If a resource to be deleted does not exist, then the returned JSON will return null (e.g. "{}"), which is the same as the returned JSON if the request is successful.
http://localhost:10039/wps/mycontenthandler/!ut/p/searchadmin/service/{service name}/
http://localhost:10039/wps/mycontenthandler/!ut/p/searchadmin/service/{service name}/collection/{collection name}
http://localhost:10039/wps/mycontenthandler/!ut/p/searchadmin/service/{service name}/collection/{collection name}/provider/{content provider name}

In general, after a successful delete operation (HTTP 200), expect that the response JSON payload is null (e.g. "{}").

Add

http://localhost:10039/wps/mycontenthandler/!ut/p/searchadmin/service/{service name}/
http://localhost:10039/wps/mycontenthandler/!ut/p/searchadmin/service/{service name}/collection/{collection name}
http://localhost:10039/wps/mycontenthandler/!ut/p/searchadmin/service/{service name}/collection/{collection name}/provider/{content provider name}
If the resource to be added already exists, then an error message is returned like the following:
Error 400: {resource} Already Exists

where {resource} is one of "service", "collection" or "content provider" as is appropriate for the invalid request URL.

The JSON returned as a result of an add REST call is exactly that, which is returned for the same GET call. Effectively, the returned JSON echoes the input add JSON request.

Starting a Crawler

Once the Service/Collection/Content Provider is configured, the crawlers will still not populate the indexes. To populate the indexes, the crawlers must be started.

Crawlers can be started in one of two different ways:
  1. The first is via a scheduler, which automatically runs the crawler on a set schedule.

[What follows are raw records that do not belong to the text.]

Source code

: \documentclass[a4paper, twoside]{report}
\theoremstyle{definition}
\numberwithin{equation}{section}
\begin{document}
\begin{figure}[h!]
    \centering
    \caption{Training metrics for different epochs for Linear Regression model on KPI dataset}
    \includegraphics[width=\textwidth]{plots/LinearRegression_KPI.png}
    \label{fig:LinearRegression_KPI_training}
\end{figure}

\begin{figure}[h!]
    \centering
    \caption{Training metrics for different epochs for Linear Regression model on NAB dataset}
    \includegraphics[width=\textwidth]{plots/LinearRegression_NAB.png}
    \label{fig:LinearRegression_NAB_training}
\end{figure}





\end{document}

Currently this schedule can only be configured in the search GUI.
  2. The second method is to immediately start the crawler either from the GUI or via a REST service.
    The REST service to start a crawler looks as follows:
    http://localhost:10039/wps/mycontenthandler/!ut/p/searchadmin/service/Remote+PSE+service+EJB/collection/Portal+Search+Collection/provider/WCMContentSource/crawl

    This URL looks like very much a POST command to add a content provider. The only difference is that the crawl command is located at the end of the URL. This command will start an immediate crawl on the content provider in the previous portion of the URL.

    The output of the command is an HTTP 201 return code, along with a JSON body that is exactly like this:
    {
        "crawl": "started"
    }

Use of API on Main Virtual Portal versus all other Virtual Portals

On a Virtual Portal, the “!ut/p/digest” portal of the URL must be included as the contenthandler cannot issue the redirect when using the URL format without the portion mentioned.

As such, referring to the example URLs above, the “!ut/p/digest” portal of the URL is NOT included. This implies that this URL is issued in the "main" VP of the DX Portal. A 302 redirect will take place, and the “!ut/p/digest” will be inserted in the final URL. This portion of the URL can also be used for the VP URL request.